# GIAN 7: Scraping

The internet provides a great source of data that can be used for research in language processing. 

We are confronted with two problems.

1. How can we get automatically download content from the internet
2. How can we parse downloaded webpages to extract exactly what we need

## 1. Automatically downloading content

Most popular websites prevent downloading by bots. Repeated access to websites is usally quickly blocked. The key to downloading content for scientific research from such websites is to do it in moderation and using your own webbrowser.

One of the ways in which you can automate your browser is [Selenium](https://www.seleniumhq.org/). In this tutorial, I will assume that you use Selenium in combination with the [Firefox](https://www.mozilla.org/en-US/firefox/download/) web browser.

### Installing Selenium

If you are using the Anaconda Navigator, you can install the Selenium package for Python from there. Alternatively, you can install it by running the command in the cell below.

In [None]:
!pip3 install selenium

You will also need to install a driver to communicate with your browser. The drivers for Firefox can be downloaded from https://github.com/mozilla/geckodriver/releases

Please note that you will need to install the driver in a directory on your *path*. Running the cell below shoul you the directories on your path.

In [None]:
!echo $PATH

In [None]:
import time
import urllib.request
import tarfile
import zipfile

The commands in the following cell:
+ downloads the current driver for Firefox (December 13, 2018) to the current directory (the same as this notebook is located in);
+ unpacks the driver if necessary.

In [None]:

## uncomment the following lines if you use macOS
# driver_url = "https://github.com/mozilla/geckodriver/releases/download/v0.23.0/geckodriver-v0.23.0-macos.tar.gz"
# driver_filename = driver_url.split("/")[-1]
# urllib.request.urlretrieve(driver_url, driver_filename)
# archive = tarfile.open(driver_filename)
# archive.extractall
# archive.close()

## uncomment the following lines if you use Windows
# driver_url = "https://github.com/mozilla/geckodriver/releases/download/v0.23.0/geckodriver-v0.23.0-win64.zip"
# driver_filename = driver_url.split("/")[-1]
# urllib.request.urlretrieve(driver_url, driver_filename)
# archive = zipfile.ZipFile(driver_filename)
# archive.extractall()
# archive.close()

## uncomment the following lines if you use Linux
# driver_url = "https://github.com/mozilla/geckodriver/releases/download/v0.23.0/geckodriver-v0.23.0-linux64.tar.gz"
# driver_filename = driver_url.split("/")[-1]
# urllib.request.urlretrieve(driver_url, driver_filename)
# archive = tarfile.open(driver_filename)
# archive.extractall()
# archive.close()

Now, you will need to manually copy the driver you downloaded to a location in your path.

### Running Selenium

We are now ready to run Selenium.
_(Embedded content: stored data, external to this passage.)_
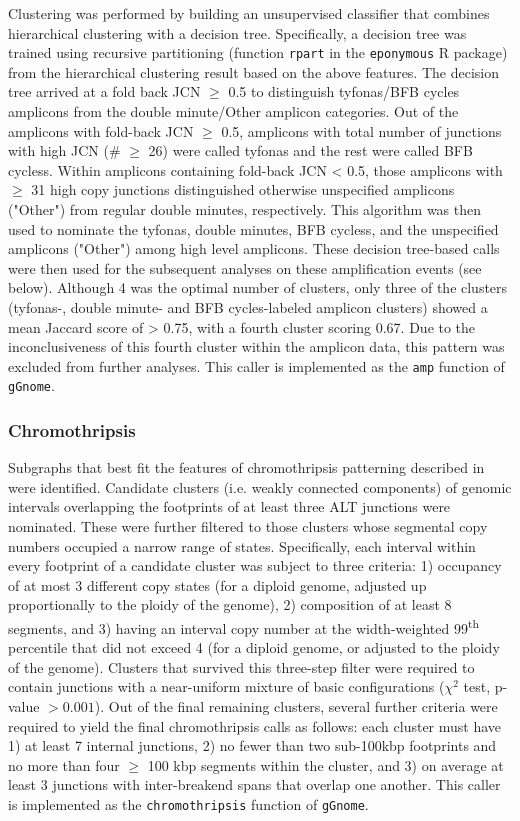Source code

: \documentclass[phd,tocprelim]{cornell}
\newcommand{\ttt}[1]{\texttt{#1}}
\begin{document}
Clustering was performed by building an unsupervised classifier that combines hierarchical clustering with a decision tree.  Specifically, a decision tree was trained using recursive partitioning (function \texttt{rpart} in the \texttt{eponymous} R package) from the hierarchical clustering result based on the above features. The decision tree arrived at a fold back JCN $\ge$ 0.5 to distinguish tyfonas/BFB cycles amplicons from the double minute/Other amplicon categories. Out of the amplicons with fold-back JCN $\geq$ 0.5, amplicons with total number of junctions with high JCN (\# $\geq$ 26) were called tyfonas and the rest were called BFB cycless. Within amplicons containing fold-back JCN < 0.5, those amplicons with $\geq$ 31 high copy junctions distinguished otherwise unspecified amplicons ("Other") from regular double minutes, respectively. This algorithm was then used to nominate the tyfonas, double minutes, BFB cycless, and the unspecified amplicons ("Other") among high level amplicons. These decision tree-based calls were then used for the subsequent analyses on these amplification events (see below). Although 4 was the optimal number of clusters, only three of the clusters (tyfonas-, double minute- and BFB cycles-labeled amplicon clusters) showed a mean Jaccard score of > 0.75, with a fourth cluster scoring 0.67. Due to the inconclusiveness of this fourth cluster within the amplicon data, this pattern was excluded from further analyses. This caller is implemented as the \ttt{amp} function of \ttt{gGnome}.



\subsubsection*{Chromothripsis}

Subgraphs that best fit the features of chromothripsis patterning described in \cite{korbel2013} were identified. Candidate clusters (i.e. weakly connected components) of genomic intervals overlapping the footprints of at least three ALT junctions were nominated.  These were further filtered to those clusters whose segmental copy numbers occupied a narrow range of states. Specifically, each interval within every footprint of a candidate cluster was subject to three criteria: 1) occupancy of at most 3 different copy states (for a diploid genome, adjusted up proportionally to the ploidy of the genome), 2) composition of at least 8 segments, and 3) having an interval copy number at the width-weighted 99\textsuperscript{th} percentile that did not exceed 4 (for a diploid genome, or adjusted to the ploidy of the genome). Clusters that survived this three-step filter were required to contain junctions with a near-uniform mixture of basic configurations ($\chi^2$ test, p-value $> 0.001$). Out of the final remaining clusters, several further criteria were required to yield the final chromothripsis calls as follows: each cluster must have 1) at least 7 internal junctions, 2) no fewer than two sub-100kbp footprints and no more than four $\geq$ 100 kbp segments within the cluster, and 3) on average at least 3 junctions with inter-breakend spans that overlap one another. This caller is implemented as the \ttt{chromothripsis} function of \ttt{gGnome}.
\end{document}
We will use the [documentation for the Python Selenium API](https://selenium-python.readthedocs.io/) to learn how to use Selenium.

In [None]:
from selenium import webdriver

If all went well, the following code should launch a Firefox instance and open the frontpage of Language Log

In [None]:
browser = webdriver.Firefox()

We will try to scrap the website Language Log, which can be found at [http://languagelog.ldc.upenn.edu](). However, we don't want to overload the site, so we have placed a local copy at [http://172.20.160.50/user/sikarwar/gyan/languagelog.ldc.upenn.edu]().

In [None]:
base_url="http://172.20.160.50/user/sikarwar/gyan/languagelog.ldc.upenn.edu/index.html"

In [None]:
browser.get(base_url)

We can now write the page we scraped to a file

In [None]:
with open("language_log.html", "w", encoding="utf-8") as f_out:
    f_out.write(browser.page_source)

And use selenium to control the browser.

Let's try to expand the link showing the archives of the website

In [None]:
browser.find_element_by_link_text("[+/–]").click()

And go into the archives for December 2018

In [None]:
browser.find_element_by_link_text("December 2018").click()

The following command will stop the driver and quit the browser instance

In [None]:
browser.quit()

Now that we know how to load the website and control the browser, let's try something more complicated. We will download a number of pages from the Language Log.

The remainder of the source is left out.